Stored records
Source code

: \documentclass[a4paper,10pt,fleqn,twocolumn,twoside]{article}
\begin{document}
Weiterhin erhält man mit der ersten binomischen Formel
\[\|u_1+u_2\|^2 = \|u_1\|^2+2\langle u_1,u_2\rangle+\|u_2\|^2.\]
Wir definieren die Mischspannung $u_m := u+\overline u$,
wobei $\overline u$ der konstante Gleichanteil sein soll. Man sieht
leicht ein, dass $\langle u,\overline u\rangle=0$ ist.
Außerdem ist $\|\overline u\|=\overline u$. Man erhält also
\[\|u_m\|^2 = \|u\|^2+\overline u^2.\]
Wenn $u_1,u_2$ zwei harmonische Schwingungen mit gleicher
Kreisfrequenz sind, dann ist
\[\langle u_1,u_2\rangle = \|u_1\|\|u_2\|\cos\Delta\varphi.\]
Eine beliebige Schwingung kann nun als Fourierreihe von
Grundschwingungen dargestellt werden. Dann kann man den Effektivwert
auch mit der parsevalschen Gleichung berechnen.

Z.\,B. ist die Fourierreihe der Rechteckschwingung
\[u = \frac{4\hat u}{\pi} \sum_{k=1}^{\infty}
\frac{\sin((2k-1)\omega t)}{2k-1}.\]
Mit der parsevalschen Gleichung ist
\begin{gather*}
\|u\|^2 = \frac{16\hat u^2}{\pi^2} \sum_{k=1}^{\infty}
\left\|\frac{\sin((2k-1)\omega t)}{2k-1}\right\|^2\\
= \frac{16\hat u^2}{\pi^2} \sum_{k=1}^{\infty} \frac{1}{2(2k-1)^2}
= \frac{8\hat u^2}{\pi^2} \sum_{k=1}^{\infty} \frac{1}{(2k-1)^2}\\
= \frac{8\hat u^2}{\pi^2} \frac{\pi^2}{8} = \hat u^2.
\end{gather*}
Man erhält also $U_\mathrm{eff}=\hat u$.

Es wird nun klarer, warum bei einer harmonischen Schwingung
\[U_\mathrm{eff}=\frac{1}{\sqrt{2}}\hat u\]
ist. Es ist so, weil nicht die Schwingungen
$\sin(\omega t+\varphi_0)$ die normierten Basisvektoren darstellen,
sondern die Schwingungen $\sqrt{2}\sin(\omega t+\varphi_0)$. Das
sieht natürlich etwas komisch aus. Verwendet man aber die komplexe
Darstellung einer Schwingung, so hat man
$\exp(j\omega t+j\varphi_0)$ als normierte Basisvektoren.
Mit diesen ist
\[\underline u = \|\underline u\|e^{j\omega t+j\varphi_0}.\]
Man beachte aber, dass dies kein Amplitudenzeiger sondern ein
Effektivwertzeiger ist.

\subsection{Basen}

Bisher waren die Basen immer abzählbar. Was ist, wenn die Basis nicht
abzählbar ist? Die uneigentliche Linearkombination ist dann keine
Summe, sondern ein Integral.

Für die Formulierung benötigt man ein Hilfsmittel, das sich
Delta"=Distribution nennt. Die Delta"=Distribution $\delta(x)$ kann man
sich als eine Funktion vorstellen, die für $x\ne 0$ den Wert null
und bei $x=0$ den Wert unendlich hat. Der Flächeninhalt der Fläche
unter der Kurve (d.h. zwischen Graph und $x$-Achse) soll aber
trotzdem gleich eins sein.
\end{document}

* What you will do:
Every line above with the word "frac" is to be copied out.

* Completed task:
\[u = \frac{4\hat u}{\pi} \sum_{k=1}^{\infty}
\frac{\sin((2k-1)\omega t)}{2k-1}.\]
\|u\|^2 = \frac{16\hat u^2}{\pi^2} \sum_{k=1}^{\infty}
\left\|\frac{\sin((2k-1)\omega t)}{2k-1}\right\|^2\\
= \frac{16\hat u^2}{\pi^2} \sum_{k=1}^{\infty} \frac{1}{2(2k-1)^2}
= \frac{8\hat u^2}{\pi^2} \sum_{k=1}^{\infty} \frac{1}{(2k-1)^2}\\
= \frac{8\hat u^2}{\pi^2} \frac{\pi^2}{8} = \hat u^2.
\[U_\mathrm{eff}=\frac{1}{\sqrt{2}}\hat u\]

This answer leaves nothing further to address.